Labeling and False Positives

What’s worse than being short staffed? Having to deal with time-consuming, energy-draining, menial tasks – like labeling or writing rules – on top of a lack of skill. For an industry that’s already struggling to handle the work, labeling is simply a waste of time.

Labeling was an effective way to manage network security in the past, but as soon as chaos unfolds or a brand-new attack is developed, rule-based systems simply cannot hold up. Unless of course, you have unlimited time for restructuring and relabeling.

On average, security centers are wasting 15 minutes every hour on false positives. As rules grow exponentially, data labels must too – a ceaseless, swelling pile of work. According to analyst firm Cognilytica, almost 80% of an AI project is spent gathering, organizing, and labeling data, as security teams race to find usable, structured data to train and deploy models.

On top of that, models crank out mountains of false positives, causing security teams to chase their tail and waste more time. A recent study from the Ponemon Institute estimated that “25 percent of a security analyst’s time is spent chasing false positives – sifting through erroneous security alerts or false indicators of confidence – before being able to tackle real findings.”

At best, your analysts put in hours of work that could have been dedicated to more meaningful tasks when an alert turns out to be a false positive. At worst, true cybersecurity threats can be missed when busy IT departments aren’t able to spare the resources needed to examine every potential threat.

Humans Are Both Error-Prone and Invaluable

When humans interact with technology, there is an inherent increase in errors and missed details. When it comes to security, human error correlates directly with network vulnerability.

These mistakes come in many forms, including:

Basic human errors – like writing mistakes
Failure to add enough rules given time/personnel constraints
Inability to detect zero-day threats with rules – since you can’t write a rule for something you’ve never seen

However, creative problem solving has never been as crucial for teams facing the unprecedented challenges of today. Qualities like intuition and experience-based decision-making are invaluable, and even the most advanced AI cannot replace them.

Machines will never be able to entirely replicate or take over the work security professionals do, so it’s essential for companies to look for security platforms that underscore the talents of human security analysts. Security teams that view AI as one part of a complete, multi-faceted approach will benefit the most from these improvements.

Moving From Rules to Self-Supervised AI

In a short-staffed, rapidly changing environment, there’s just one solution – a self-supervised AI based cybersecurity system.

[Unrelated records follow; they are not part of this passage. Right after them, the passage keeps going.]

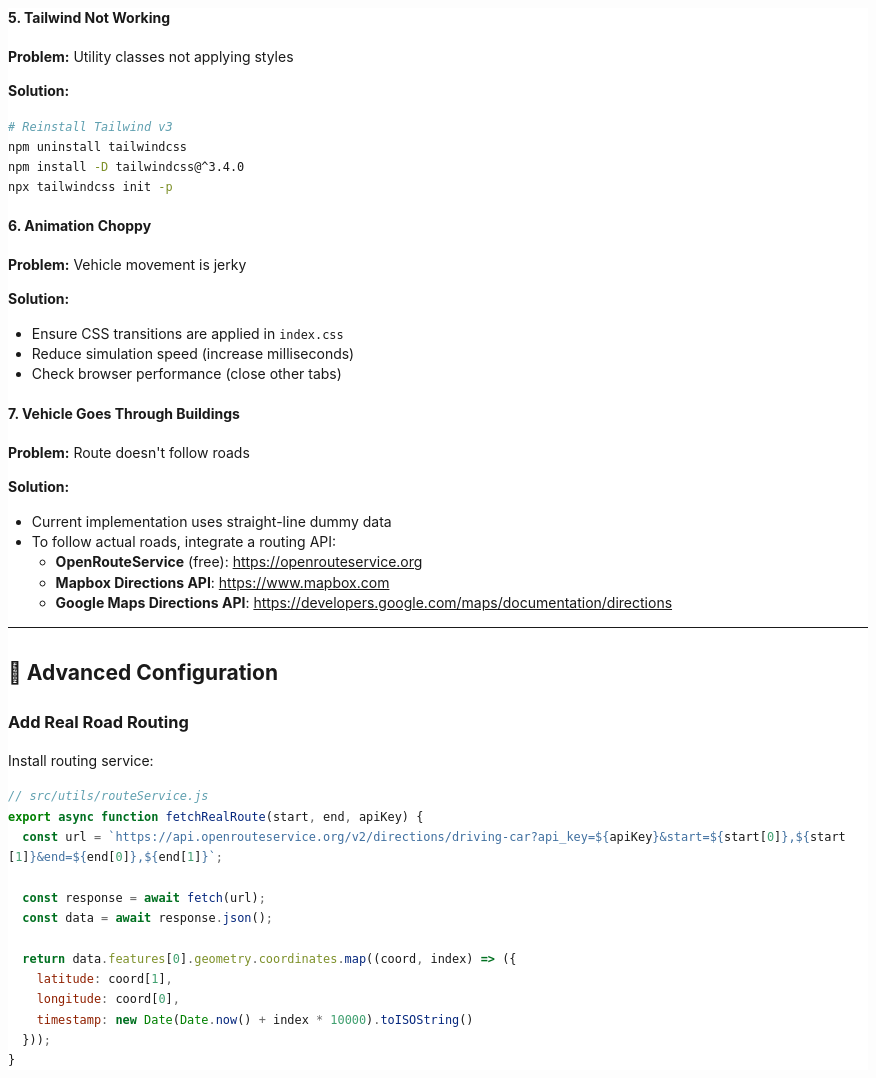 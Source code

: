 #### 5. Tailwind Not Working

**Problem:** Utility classes not applying styles

**Solution:**
```bash
# Reinstall Tailwind v3
npm uninstall tailwindcss
npm install -D tailwindcss@^3.4.0
npx tailwindcss init -p
```

#### 6. Animation Choppy

**Problem:** Vehicle movement is jerky

**Solution:**
- Ensure CSS transitions are applied in `index.css`
- Reduce simulation speed (increase milliseconds)
- Check browser performance (close other tabs)

#### 7. Vehicle Goes Through Buildings

**Problem:** Route doesn't follow roads

**Solution:**
- Current implementation uses straight-line dummy data
- To follow actual roads, integrate a routing API:
  - **OpenRouteService** (free): https://openrouteservice.org
  - **Mapbox Directions API**: https://www.mapbox.com
  - **Google Maps Directions API**: https://developers.google.com/maps/documentation/directions

---

## 🔧 Advanced Configuration

### Add Real Road Routing

Install routing service:

```javascript
// src/utils/routeService.js
export async function fetchRealRoute(start, end, apiKey) {
  const url = `https://api.openrouteservice.org/v2/directions/driving-car?api_key=${apiKey}&start=${start[0]},${start[1]}&end=${end[0]},${end[1]}`;
  
  const response = await fetch(url);
  const data = await response.json();
  
  return data.features[0].geometry.coordinates.map((coord, index) => ({
    latitude: coord[1],
    longitude: coord[0],
    timestamp: new Date(Date.now() + index * 10000).toISOString()
  }));
}
```
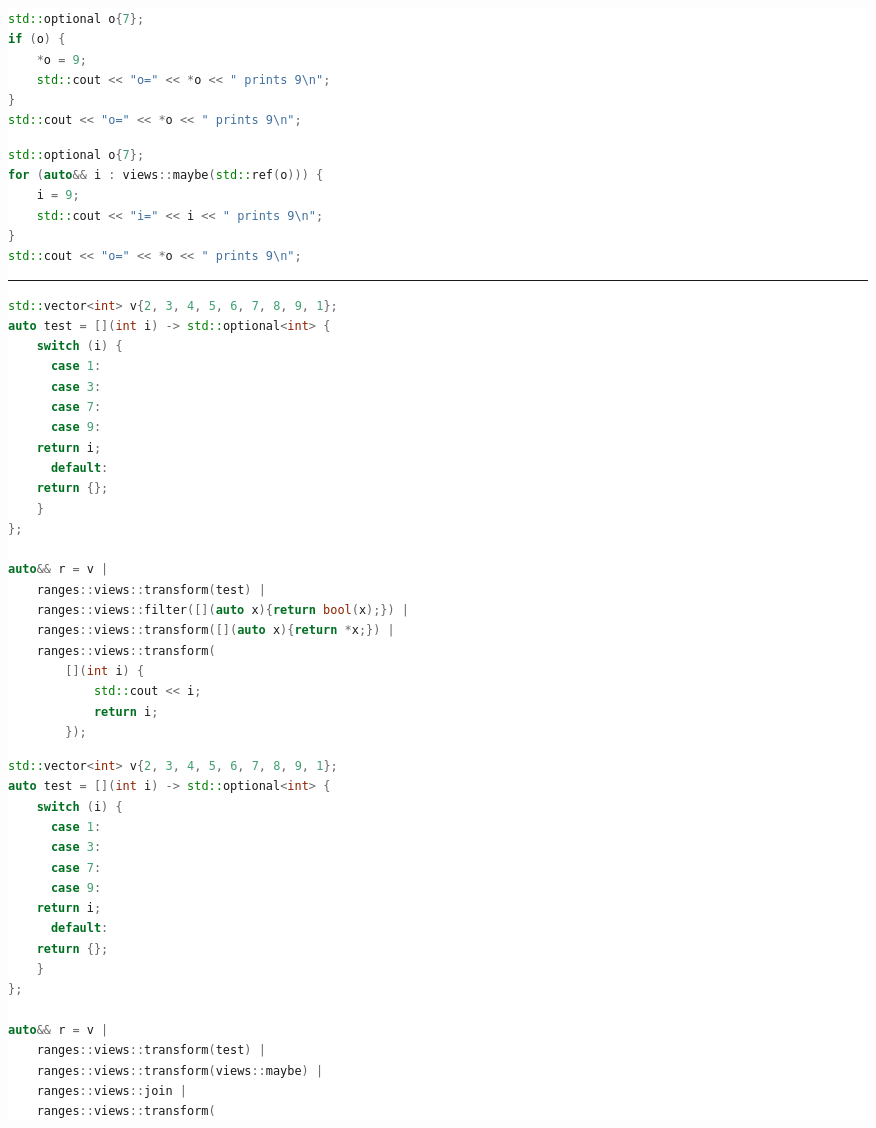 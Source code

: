 
```C++
std::optional o{7};
if (o) {
    *o = 9;
    std::cout << "o=" << *o << " prints 9\n";
}
std::cout << "o=" << *o << " prints 9\n";

```

```C++
std::optional o{7};
for (auto&& i : views::maybe(std::ref(o))) {
    i = 9;
    std::cout << "i=" << i << " prints 9\n";
}
std::cout << "o=" << *o << " prints 9\n";
```

---

```C++
std::vector<int> v{2, 3, 4, 5, 6, 7, 8, 9, 1};
auto test = [](int i) -> std::optional<int> {
    switch (i) {
      case 1:
      case 3:
      case 7:
      case 9:
    return i;
      default:
    return {};
    }
};

auto&& r = v |
    ranges::views::transform(test) |
    ranges::views::filter([](auto x){return bool(x);}) |
    ranges::views::transform([](auto x){return *x;}) |
    ranges::views::transform(
        [](int i) {
            std::cout << i;
            return i;
        });

```

```C++
std::vector<int> v{2, 3, 4, 5, 6, 7, 8, 9, 1};
auto test = [](int i) -> std::optional<int> {
    switch (i) {
      case 1:
      case 3:
      case 7:
      case 9:
    return i;
      default:
    return {};
    }
};

auto&& r = v |
    ranges::views::transform(test) |
    ranges::views::transform(views::maybe) |
    ranges::views::join |
    ranges::views::transform(
``` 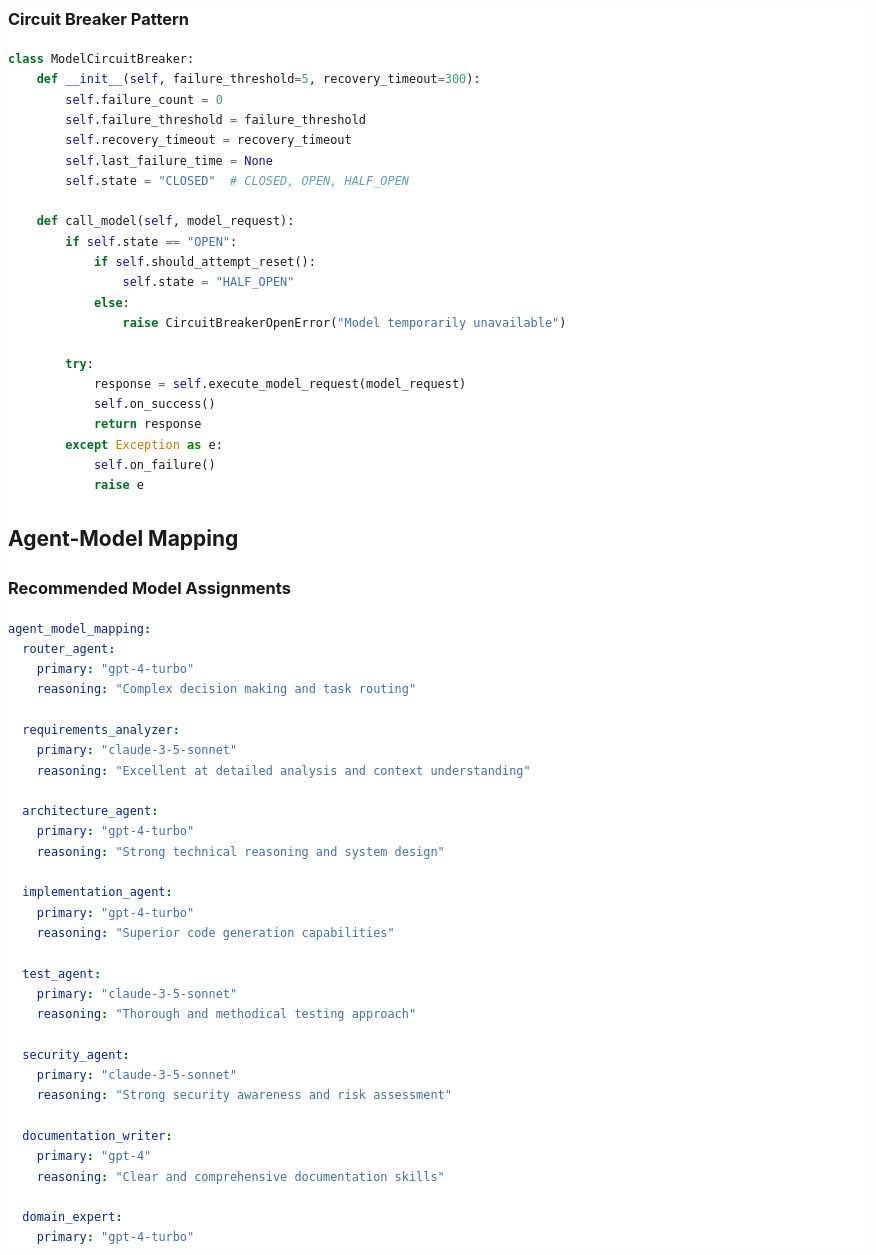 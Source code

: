 ### Circuit Breaker Pattern

```python
class ModelCircuitBreaker:
    def __init__(self, failure_threshold=5, recovery_timeout=300):
        self.failure_count = 0
        self.failure_threshold = failure_threshold
        self.recovery_timeout = recovery_timeout
        self.last_failure_time = None
        self.state = "CLOSED"  # CLOSED, OPEN, HALF_OPEN
    
    def call_model(self, model_request):
        if self.state == "OPEN":
            if self.should_attempt_reset():
                self.state = "HALF_OPEN"
            else:
                raise CircuitBreakerOpenError("Model temporarily unavailable")
        
        try:
            response = self.execute_model_request(model_request)
            self.on_success()
            return response
        except Exception as e:
            self.on_failure()
            raise e
```

## Agent-Model Mapping

### Recommended Model Assignments

```yaml
agent_model_mapping:
  router_agent:
    primary: "gpt-4-turbo"
    reasoning: "Complex decision making and task routing"
    
  requirements_analyzer:
    primary: "claude-3-5-sonnet"
    reasoning: "Excellent at detailed analysis and context understanding"
    
  architecture_agent:
    primary: "gpt-4-turbo"
    reasoning: "Strong technical reasoning and system design"
    
  implementation_agent:
    primary: "gpt-4-turbo"
    reasoning: "Superior code generation capabilities"
    
  test_agent:
    primary: "claude-3-5-sonnet"
    reasoning: "Thorough and methodical testing approach"
    
  security_agent:
    primary: "claude-3-5-sonnet"
    reasoning: "Strong security awareness and risk assessment"
    
  documentation_writer:
    primary: "gpt-4"
    reasoning: "Clear and comprehensive documentation skills"
    
  domain_expert:
    primary: "gpt-4-turbo"
```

“The number of people and the amount of time it takes to make a rule for everything is massive and just doesn’t make sense when some big change happens,” explains Dr. Igor Mexic, Mix Mode CTO, “And then the label doesn’t matter anymore anyways because you’re having to relearn everything. With an unsupervised system, it is constantly adapting and learning.”

More advanced AI technologies, like Unsupervised or Self-Supervised AI, can predict what the network is supposed to look like – forming a constantly updating baseline of network traffic. In the event of a catastrophe or unprecedented event, the AI system can constantly process and adapt to changes – thanks to machine learning.

With AI, the network is protected at all times – no matter the circumstance.

In just 7 days, MixMode’s self-supervised AI studies the network and develops a baseline for regular network traffic – using this baseline to determine whether something unusual might be happening in real time.

Depending on rules and human intelligence, the old method relied on historical data and network information to build a baseline.

Whereas, MixModes’s new approach applies AI in real time to multiple parts of the stack – finding anomalies and predicting new threats simultaneously.